Multnomah County Library’s map team: Baron Schuyler, Emily-Jane Dawson, and Ross Betzer. Photo by Jayson Colomby.

Librarians tend to divide ourselves into two camps: those who find weeding satisfying, and those who dread it.[1] But whether we enjoy it or find it painful, weeding is clearly important for the long-term health of library collections. Materials are superseded, they become dated, and sometimes, they simply wear out. In addition, a collection thoroughly cluttered with the unexamined result of long-past selection decisions is often so overstuffed or disordered that it is difficult to find anything at all. Library collections must be useful and wisely-chosen, but they must also be accessible, and weeding contributes to all these objectives.

For myself, weeding that I have yet to do looms large and doesn’t seem fun. It is slow, painstaking, and involves making irreversible decisions with (quite often) very little hard data to back them up. I have a good imagination, and I am maybe a bit of an over-thinker, so while I’m weeding I often find myself considering an imaginary future patron whose specific but unlikely need would be perfectly met only by the item I am about to discard.

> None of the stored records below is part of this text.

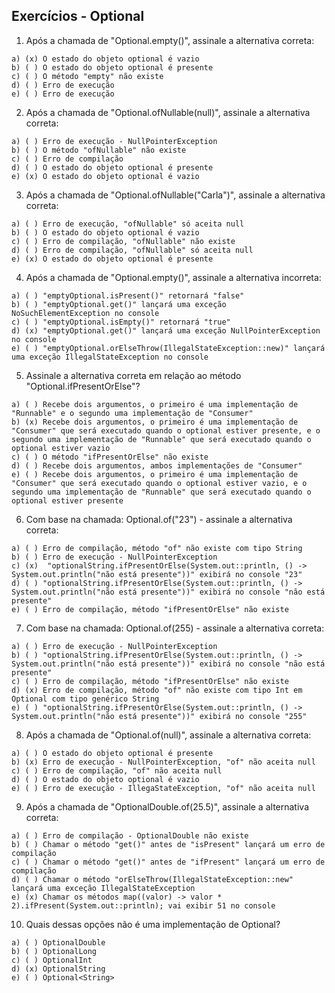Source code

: ## Exercícios - Optional

1) Após a chamada de "Optional.empty()", assinale a alternativa correta:

```
a) (x) O estado do objeto optional é vazio
b) ( ) O estado do objeto optional é presente
c) ( ) O método "empty" não existe
d) ( ) Erro de execução
e) ( ) Erro de execução
```

2) Após a chamada de "Optional.ofNullable(null)", assinale a alternativa correta:

```
a) ( ) Erro de execução - NullPointerException
b) ( ) O método "ofNullable" não existe
c) ( ) Erro de compilação
d) ( ) O estado do objeto optional é presente
e) (x) O estado do objeto optional é vazio
```

3) Após a chamada de "Optional.ofNullable("Carla")", assinale a alternativa correta:

```
a) ( ) Erro de execução, "ofNullable" só aceita null
b) ( ) O estado do objeto optional é vazio
c) ( ) Erro de compilação, "ofNullable" não existe
d) ( ) Erro de compilação, "ofNullable" só aceita null
e) (x) O estado do objeto optional é presente
```

4) Após a chamada de "Optional.empty()", assinale a alternativa incorreta:

```
a) ( ) "emptyOptional.isPresent()" retornará "false"
b) ( ) "emptyOptional.get()" lançará uma exceção NoSuchElementException no console
c) ( ) "emptyOptional.isEmpty()" retornará "true"
d) (x) "emptyOptional.get()" lançará uma exceção NullPointerException no console
e) ( ) "emptyOptional.orElseThrow(IllegalStateException::new)" lançará uma exceção IllegalStateException no console
```

5) Assinale a alternativa correta em relação ao método "Optional.ifPresentOrElse"?

```
a) ( ) Recebe dois argumentos, o primeiro é uma implementação de "Runnable" e o segundo uma implementação de "Consumer"
b) (x) Recebe dois argumentos, o primeiro é uma implementação de "Consumer" que será executado quando o optional estiver presente, e o segundo uma implementação de "Runnable" que será executado quando o optional estiver vazio
c) ( ) O método "ifPresentOrElse" não existe
d) ( ) Recebe dois argumentos, ambos implementações de "Consumer"
e) ( ) Recebe dois argumentos, o primeiro é uma implementação de "Consumer" que será executado quando o optional estiver vazio, e o segundo uma implementação de "Runnable" que será executado quando o optional estiver presente
```

6) Com base na chamada: Optional<String>.of("23") - assinale a alternativa correta:

```
a) ( ) Erro de compilação, método "of" não existe com tipo String
b) ( ) Erro de execução - NullPointerException
c) (x)  "optionalString.ifPresentOrElse(System.out::println, () -> System.out.println("não está presente"))" exibirá no console "23"
d) ( ) "optionalString.ifPresentOrElse(System.out::println, () -> System.out.println("não está presente"))" exibirá no console "não está presente"
e) ( ) Erro de compilação, método "ifPresentOrElse" não existe
```

7) Com base na chamada: Optional<String>.of(255) - assinale a alternativa correta:

```
a) ( ) Erro de execução - NullPointerException
b) ( ) "optionalString.ifPresentOrElse(System.out::println, () -> System.out.println("não está presente"))" exibirá no console "não está presente"
c) ( ) Erro de compilação, método "ifPresentOrElse" não existe
d) (x) Erro de compilação, método "of" não existe com tipo Int em Optional com tipo genérico String
e) ( ) "optionalString.ifPresentOrElse(System.out::println, () -> System.out.println("não está presente"))" exibirá no console "255"
```

8) Após a chamada de "Optional.of(null)", assinale a alternativa correta:

```
a) ( ) O estado do objeto optional é presente
b) (x) Erro de execução - NullPointerException, "of" não aceita null
c) ( ) Erro de compilação, "of" não aceita null
d) ( ) O estado do objeto optional é vazio
e) ( ) Erro de execução - IllegaStateException, "of" não aceita null
```

9) Após a chamada de "OptionalDouble.of(25.5)", assinale a alternativa correta:

```
a) ( ) Erro de compilação - OptionalDouble não existe
b) ( ) Chamar o método "get()" antes de "isPresent" lançará um erro de compilação
c) ( ) Chamar o método "get()" antes de "ifPresent" lançará um erro de compilação
d) ( ) Chamar o método "orElseThrow(IllegalStateException::new" lançará uma exceção IllegalStateException
e) (x) Chamar os métodos map((valor) -> valor * 2).ifPresent(System.out::println); vai exibir 51 no console
```

10) Quais dessas opções não é uma implementação de Optional?

```
a) ( ) OptionalDouble
b) ( ) OptionalLong
c) ( ) OptionalInt
d) (x) OptionalString
e) ( ) Optional<String>
```

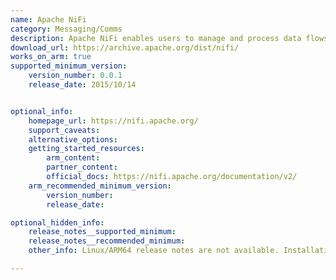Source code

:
 ```yaml
---
name: Apache NiFi
category: Messaging/Comms
description: Apache NiFi enables users to manage and process data flows across systems applications and devices using an open-source data integration tool.
download_url: https://archive.apache.org/dist/nifi/
works_on_arm: true
supported_minimum_version:
    version_number: 0.0.1
    release_date: 2015/10/14


optional_info:
    homepage_url: https://nifi.apache.org/
    support_caveats:
    alternative_options:
    getting_started_resources:
        arm_content:
        partner_content:
        official_docs: https://nifi.apache.org/documentation/v2/
    arm_recommended_minimum_version:
        version_number:
        release_date:

optional_hidden_info:
    release_notes__supported_minimum:
    release_notes__recommended_minimum:
    other_info: Linux/ARM64 release notes are not available. Installation and testing were done using platform-independent binaries.

---
```

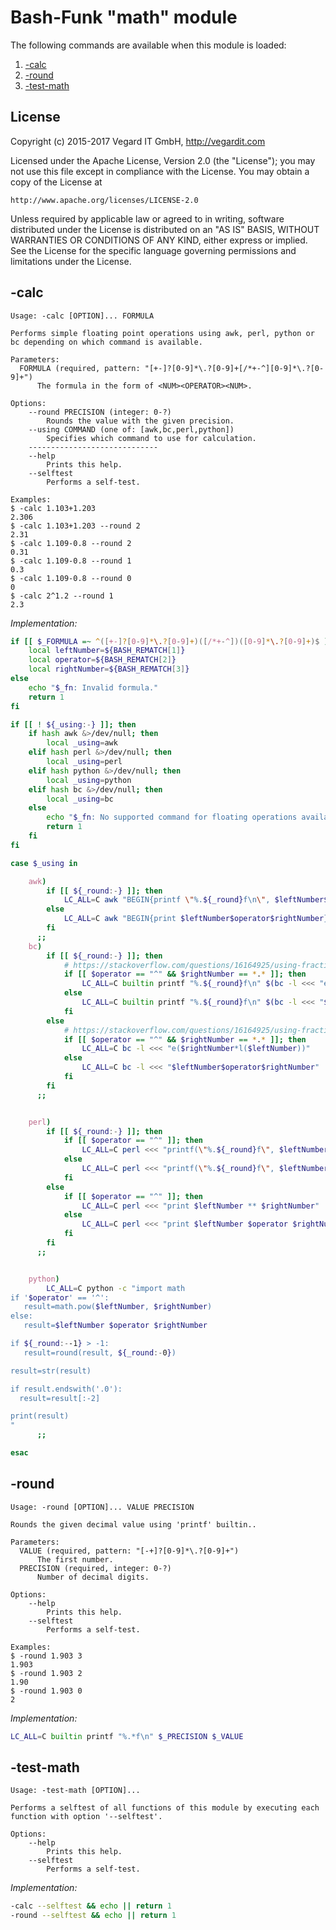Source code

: # Bash-Funk "math" module

[//]: # (THIS FILE IS GENERATED BY BASH-FUNK GENERATOR)

The following commands are available when this module is loaded:

1. [-calc](#-calc)
1. [-round](#-round)
1. [-test-math](#-test-math)


## <a name="license"></a>License

Copyright (c) 2015-2017 Vegard IT GmbH, http://vegardit.com

Licensed under the Apache License, Version 2.0 (the "License");
you may not use this file except in compliance with the License.
You may obtain a copy of the License at

    http://www.apache.org/licenses/LICENSE-2.0

Unless required by applicable law or agreed to in writing, software
distributed under the License is distributed on an "AS IS" BASIS,
WITHOUT WARRANTIES OR CONDITIONS OF ANY KIND, either express or implied.
See the License for the specific language governing permissions and
limitations under the License.


## <a name="-calc"></a>-calc

```
Usage: -calc [OPTION]... FORMULA

Performs simple floating point operations using awk, perl, python or bc depending on which command is available.

Parameters:
  FORMULA (required, pattern: "[+-]?[0-9]*\.?[0-9]+[/*+-^][0-9]*\.?[0-9]+")
      The formula in the form of <NUM><OPERATOR><NUM>.

Options:
    --round PRECISION (integer: 0-?)
        Rounds the value with the given precision.
    --using COMMAND (one of: [awk,bc,perl,python])
        Specifies which command to use for calculation.
    -----------------------------
    --help 
        Prints this help.
    --selftest 
        Performs a self-test.

Examples:
$ -calc 1.103+1.203
2.306
$ -calc 1.103+1.203 --round 2
2.31
$ -calc 1.109-0.8 --round 2
0.31
$ -calc 1.109-0.8 --round 1
0.3
$ -calc 1.109-0.8 --round 0
0
$ -calc 2^1.2 --round 1
2.3
```

*Implementation:*
```bash
if [[ $_FORMULA =~ ^([+-]?[0-9]*\.?[0-9]+)([/*+-^])([0-9]*\.?[0-9]+)$ ]]; then
    local leftNumber=${BASH_REMATCH[1]}
    local operator=${BASH_REMATCH[2]}
    local rightNumber=${BASH_REMATCH[3]}
else
    echo "$_fn: Invalid formula."
    return 1
fi

if [[ ! ${_using:-} ]]; then
    if hash awk &>/dev/null; then
        local _using=awk
    elif hash perl &>/dev/null; then
        local _using=perl
    elif hash python &>/dev/null; then
        local _using=python
    elif hash bc &>/dev/null; then
        local _using=bc
    else
        echo "$_fn: No supported command for floating operations available."
        return 1
    fi
fi

case $_using in

    awk)
        if [[ ${_round:-} ]]; then
            LC_ALL=C awk "BEGIN{printf \"%.${_round}f\n\", $leftNumber$operator$rightNumber}"
        else
            LC_ALL=C awk "BEGIN{print $leftNumber$operator$rightNumber}"
        fi
      ;;
    bc)
        if [[ ${_round:-} ]]; then
            # https://stackoverflow.com/questions/16164925/using-fractional-exponent-with-bc
            if [[ $operator == "^" && $rightNumber == *.* ]]; then
                LC_ALL=C builtin printf "%.${_round}f\n" $(bc -l <<< "e($rightNumber*l($leftNumber))")
            else
                LC_ALL=C builtin printf "%.${_round}f\n" $(bc -l <<< "$leftNumber$operator$rightNumber")
            fi
        else
            # https://stackoverflow.com/questions/16164925/using-fractional-exponent-with-bc
            if [[ $operator == "^" && $rightNumber == *.* ]]; then
                LC_ALL=C bc -l <<< "e($rightNumber*l($leftNumber))"
            else
                LC_ALL=C bc -l <<< "$leftNumber$operator$rightNumber"
            fi
        fi
      ;;


    perl)
        if [[ ${_round:-} ]]; then
            if [[ $operator == "^" ]]; then
                LC_ALL=C perl <<< "printf(\"%.${_round}f\", $leftNumber ** $rightNumber)"
            else
                LC_ALL=C perl <<< "printf(\"%.${_round}f\", $leftNumber $operator $rightNumber)"
            fi
        else
            if [[ $operator == "^" ]]; then
                LC_ALL=C perl <<< "print $leftNumber ** $rightNumber"
            else
                LC_ALL=C perl <<< "print $leftNumber $operator $rightNumber"
            fi
        fi
      ;;


    python)
        LC_ALL=C python -c "import math
if '$operator' == '^':
   result=math.pow($leftNumber, $rightNumber)
else:
   result=$leftNumber $operator $rightNumber

if ${_round:--1} > -1:
   result=round(result, ${_round:-0})

result=str(result)

if result.endswith('.0'):
  result=result[:-2]

print(result)
"
      ;;

esac
```


## <a name="-round"></a>-round

```
Usage: -round [OPTION]... VALUE PRECISION

Rounds the given decimal value using 'printf' builtin..

Parameters:
  VALUE (required, pattern: "[-+]?[0-9]*\.?[0-9]+")
      The first number.
  PRECISION (required, integer: 0-?)
      Number of decimal digits.

Options:
    --help 
        Prints this help.
    --selftest 
        Performs a self-test.

Examples:
$ -round 1.903 3
1.903
$ -round 1.903 2
1.90
$ -round 1.903 0
2
```

*Implementation:*
```bash
LC_ALL=C builtin printf "%.*f\n" $_PRECISION $_VALUE
```


## <a name="-test-math"></a>-test-math

```
Usage: -test-math [OPTION]...

Performs a selftest of all functions of this module by executing each function with option '--selftest'.

Options:
    --help 
        Prints this help.
    --selftest 
        Performs a self-test.
```

*Implementation:*
```bash
-calc --selftest && echo || return 1
-round --selftest && echo || return 1
```

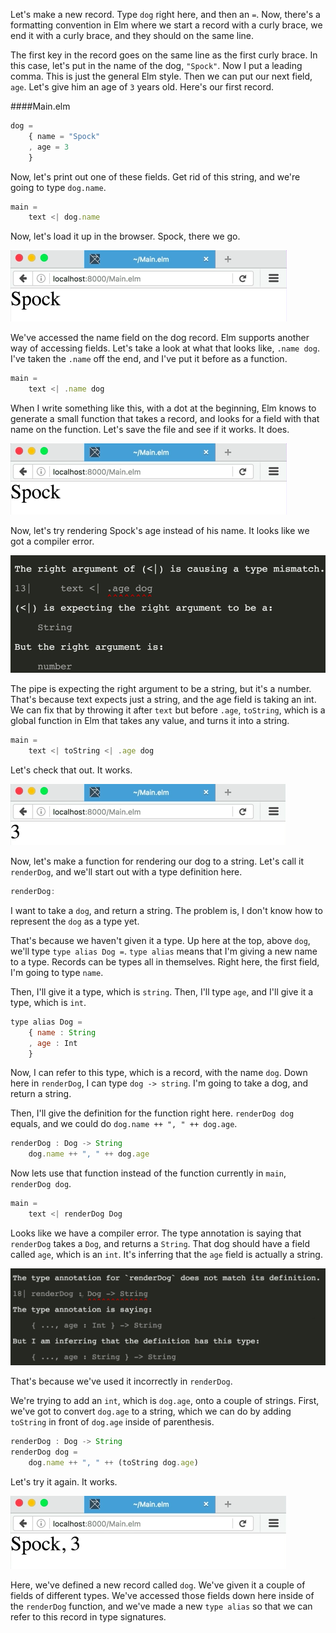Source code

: Let's make a new record. Type `dog` right here, and then an `=`. Now, there's a formatting convention in Elm where we start a record with a curly brace, we end it with a curly brace, and they should on the same line.

The first key in the record goes on the same line as the first curly brace. In this case, let's put in the name of the dog, `"Spock"`. Now I put a leading comma. This is just the general Elm style. Then we can put our next field, `age`. Let's give him an age of `3` years old. Here's our first record. 


####Main.elm
```javascript
dog = 
    { name = "Spock"
    , age = 3
    }
```

Now, let's print out one of these fields. Get rid of this string, and we're going to type `dog.name`. 

```javascript
main = 
    text <| dog.name
```

Now, let's load it up in the browser. Spock, there we go.

![Spock written in the browser](../images/elm-store-key-value-pairs-using-records-in-elm-spock.png)

We've accessed the name field on the dog record. Elm supports another way of accessing fields. Let's take a look at what that looks like, `.name dog`. I've taken the `.name` off the end, and I've put it before as a function.

```javascript
main = 
    text <| .name dog
```

When I write something like this, with a dot at the beginning, Elm knows to generate a small function that takes a record, and looks for a field with that name on the function. Let's save the file and see if it works. It does. 

![Spock written in the browser](../images/elm-store-key-value-pairs-using-records-in-elm-spock.png)

Now, let's try rendering Spock's age instead of his name. It looks like we got a compiler error. 

![Error with Numbers](../images/elm-store-key-value-pairs-using-records-in-elm-error-with-numbers.png)

The pipe is expecting the right argument to be a string, but it's a number. That's because text expects just a string, and the age field is taking an int. We can fix that by throwing it after `text` but before `.age`, `toString`, which is a global function in Elm that takes any value, and turns it into a string.

```javascript
main = 
    text <| toString <| .age dog
```

Let's check that out. It works. 

![No errors with numbers](../images/elm-store-key-value-pairs-using-records-in-elm-noErrors-with-numbers.png)

Now, let's make a function for rendering our dog to a string. Let's call it `renderDog`, and we'll start out with a type definition here. 

```javascript
renderDog:
```

I want to take a `dog`, and return a string. The problem is, I don't know how to represent the `dog` as a type yet.

That's because we haven't given it a type. Up here at the top, above `dog`, we'll type `type alias Dog =`. `type alias` means that I'm giving a new name to a type. Records can be types all in themselves. Right here, the first field, I'm going to type `name`.

Then, I'll give it a type, which is `string`. Then, I'll type `age`, and I'll give it a type, which is `int`. 

```javascript
type alias Dog =
    { name : String
    , age : Int
    }
```

Now, I can refer to this type, which is a record, with the name `dog`. Down here in `renderDog`, I can type `dog -> string`. I'm going to take a dog, and return a string.

Then, I'll give the definition for the function right here. `renderDog dog` equals, and we could do `dog.name ++ ", " ++ dog.age`. 

```javascript
renderDog : Dog -> String
    dog.name ++ ", " ++ dog.age
```

Now lets use that function instead of the function currently in `main`, `renderDog dog`.

```javascript
main = 
    text <| renderDog Dog
```

Looks like we have a compiler error. The type annotation is saying that `renderDog` takes a `Dog`, and returns a `String`. That dog should have a field called `age`, which is an `int`. It's inferring that the `age` field is actually a string. 

![Age is inferred as a string](../images/elm-store-key-value-pairs-using-records-in-elm-number-to-string-error.png)

That's because we've used it incorrectly in `renderDog`.

We're trying to add an `int`, which is `dog.age`, onto a couple of strings. First, we've got to convert `dog.age` to a string, which we can do by adding `toString` in front of `dog.age` inside of parenthesis. 

```javascript
renderDog : Dog -> String
renderDog dog = 
    dog.name ++ ", " ++ (toString dog.age)
```

Let's try it again. It works. 

![Defined a new record](../images/elm-store-key-value-pairs-using-records-in-elm-new-record.png)

Here, we've defined a new record called `dog`. We've given it a couple of fields of different types. We've accessed those fields down here inside of the `renderDog` function, and we've made a new `type alias` so that we can refer to this record in type signatures.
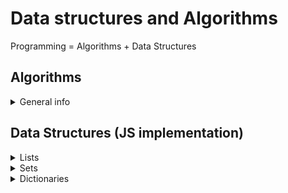 # Data structures and Algorithms
Programming = Algorithms + Data Structures

## Algorithms
<details>
<summary>General info</summary>

- finite, ordered, predictable
- linear - step by step
- logical - on condition
- recursive - iterations of the same action till the certain condition is met
  - every recursive algorithm has a condition
  - must have a closing condition
  - iteration - repetition
  - recursion - self-repetition (everywhere: programming, linguistics, maths, nature)

</details>

## Data Structures (JS implementation)
<details>
<summary>Lists</summary>

- elements can be repeated
- order matters
- numbered lists
- access via key `list[0]`

</details>

<details>
<summary>Sets</summary>

- order doesn't matter
- unique elements `set.add('item');`
- has no keys
- access via value `set.has('item');`

</details>

<details>
<summary>Dictionaries</summary>

- associative array
- no order, has keys
- unique keys
```JavaScript
const filterValueToScale = {
  'smallest': 0.25,
  'small': 0.5,
  'normal': 1,
  'big': 1.5
};

// if you need to iterate, use Map
const pairs = new Map([
  ['Ron', 'Hermione'],
  ['Harry', 'Ginny']
]);
for (const pair of pairs) {
  console.log(pair); // ['Ron', 'Hermione']
}
```

</details>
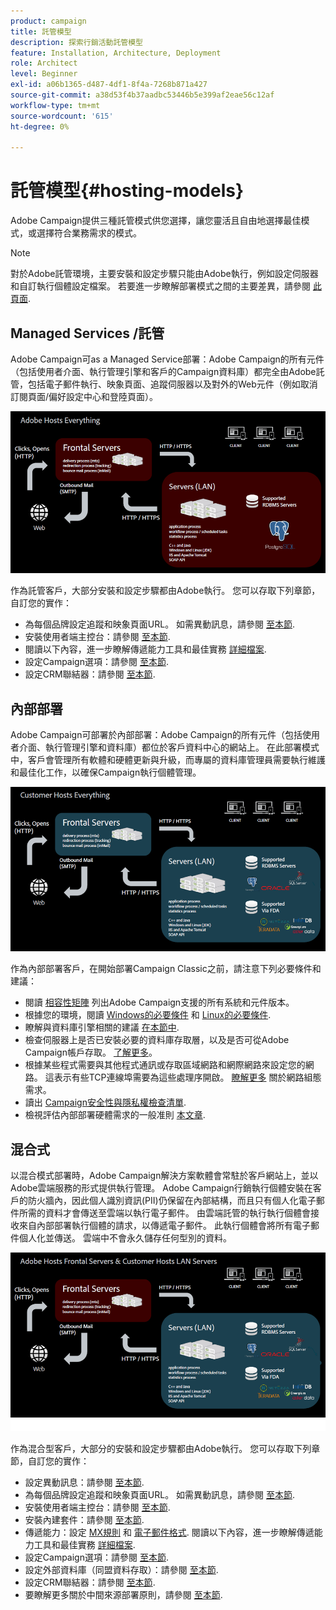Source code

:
 ```yaml
---
product: campaign
title: 託管模型
description: 探索行銷活動託管模型
feature: Installation, Architecture, Deployment
role: Architect
level: Beginner
exl-id: a06b1365-d487-4df1-8f4a-7268b871a427
source-git-commit: a38d53f4b37aadbc53446b5e399af2eae56c12af
workflow-type: tm+mt
source-wordcount: '615'
ht-degree: 0%

---
```


# 託管模型{#hosting-models}



Adobe Campaign提供三種託管模式供您選擇，讓您靈活且自由地選擇最佳模式，或選擇符合業務需求的模式。

>[!NOTE]
>
>對於Adobe託管環境，主要安裝和設定步驟只能由Adobe執行，例如設定伺服器和自訂執行個體設定檔案。 若要進一步瞭解部署模式之間的主要差異，請參閱 [此頁面](../../installation/using/capability-matrix.md).

## Managed Services /託管

Adobe Campaign可as a Managed Service部署：Adobe Campaign的所有元件（包括使用者介面、執行管理引擎和客戶的Campaign資料庫）都完全由Adobe託管，包括電子郵件執行、映象頁面、追蹤伺服器以及對外的Web元件（例如取消訂閱頁面/偏好設定中心和登陸頁面）。

![](assets/deployment_hosted.png)

作為託管客戶，大部分安裝和設定步驟都由Adobe執行。 您可以存取下列章節，自訂您的實作：

* 為每個品牌設定追蹤和映象頁面URL。 如需異動訊息，請參閱 [至本節](../../message-center/using/additional-configurations.md#configuring-multibranding).
* 安裝使用者端主控台：請參閱 [至本節](../../installation/using/installing-the-client-console.md).
* 閱讀以下內容，進一步瞭解傳遞能力工具和最佳實務 [詳細檔案](../../delivery/using/about-deliverability.md).
* 設定Campaign選項：請參閱 [至本節](../../installation/using/configuring-campaign-options.md).
* 設定CRM聯結器：請參閱 [至本節](../../platform/using/crm-connectors.md).

## 內部部署

Adobe Campaign可部署於內部部署：Adobe Campaign的所有元件（包括使用者介面、執行管理引擎和資料庫）都位於客戶資料中心的網站上。 在此部署模式中，客戶會管理所有軟體和硬體更新與升級，而專屬的資料庫管理員需要執行維護和最佳化工作，以確保Campaign執行個體管理。

![](assets/deployment_onpremise.png)

作為內部部署客戶，在開始部署Campaign Classic之前，請注意下列必要條件和建議：

* 閱讀 [相容性矩陣](../../rn/using/compatibility-matrix.md) 列出Adobe Campaign支援的所有系統和元件版本。
* 根據您的環境，閱讀 [Windows的必要條件](../../installation/using/prerequisites-of-campaign-installation-in-windows.md) 和 [Linux的必要條件](../../installation/using/prerequisites-of-campaign-installation-in-linux.md).
* 瞭解與資料庫引擎相關的建議 [在本節中](../../installation/using/database.md).
* 檢查伺服器上是否已安裝必要的資料庫存取層，以及是否可從Adobe Campaign帳戶存取。 [了解更多](../../installation/using/application-server.md)。
* 根據某些程式需要與其他程式通訊或存取區域網路和網際網路來設定您的網路。 這表示有些TCP連線埠需要為這些處理序開啟。 [瞭解更多](../../installation/using/network-configuration.md) 關於網路組態需求。
* 讀出 [Campaign安全性與隱私權檢查清單](https://helpx.adobe.com/tw/campaign/kb/acc-security.html).
* 檢視評估內部部署硬體需求的一般准則 [本文章](https://helpx.adobe.com/tw/campaign/kb/hardware-sizing-guide.html).

## 混合式

以混合模式部署時，Adobe Campaign解決方案軟體會常駐於客戶網站上，並以Adobe雲端服務的形式提供執行管理。 Adobe Campaign行銷執行個體安裝在客戶的防火牆內，因此個人識別資訊(PII)仍保留在內部結構，而且只有個人化電子郵件所需的資料才會傳送至雲端以執行電子郵件。 由雲端託管的執行執行個體會接收來自內部部署執行個體的請求，以傳遞電子郵件。 此執行個體會將所有電子郵件個人化並傳送。 雲端中不會永久儲存任何型別的資料。

![](assets/deployment_hybrid.png)

作為混合型客戶，大部分的安裝和設定步驟都由Adobe執行。 您可以存取下列章節，自訂您的實作：

* 設定異動訊息：請參閱 [至本節](../../message-center/using/transactional-messaging-architecture.md).
* 為每個品牌設定追蹤和映象頁面URL。 如需異動訊息，請參閱 [至本節](../../message-center/using/additional-configurations.md#configuring-multibranding).
* 安裝使用者端主控台：請參閱 [至本節](../../installation/using/installing-the-client-console.md).
* 安裝內建套件：請參閱 [至本節](../../installation/using/installing-campaign-standard-packages.md).
* 傳遞能力：設定 [MX規則](../../installation/using/email-deliverability.md#mx-configuration) 和 [電子郵件格式](../../installation/using/email-deliverability.md#managing-email-formats). 閱讀以下內容，進一步瞭解傳遞能力工具和最佳實務 [詳細檔案](../../delivery/using/about-deliverability.md).
* 設定Campaign選項：請參閱 [至本節](../../installation/using/configuring-campaign-options.md).
* 設定外部資料庫（同盟資料存取）：請參閱 [至本節](../../installation/using/about-fda.md).
* 設定CRM聯結器：請參閱 [至本節](../../platform/using/crm-connectors.md).
* 要瞭解更多關於中間來源部署原則，請參閱 [至本節](../../installation/using/mid-sourcing-deployment.md).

So it was with some anxiety that I set out, with a small team of colleagues, to weed my library’s long-established and rich map collection. In this article, I’ll describe how we planned and carried out this weeding project, and I’ll discuss some of our observations about what worked and why. In addition, I will explain why large map collections need weeding, and recommend some basic tools and strategies for doing so.

Advice about weeding maps, per se, is lacking in the library literature. I found a few articles and book chapters about map librarianship more generally, which acknowledge that map collections, too, need to be weeded — though these offered no practical advice at all. After much digging I managed to locate just one article presenting substantive comment on map weeding: an overview of the various activities, including weeding, in an academic library’s map collection (Le, 1983). Le’s report does outline some informal weeding criteria, but weeding is not discussed in depth.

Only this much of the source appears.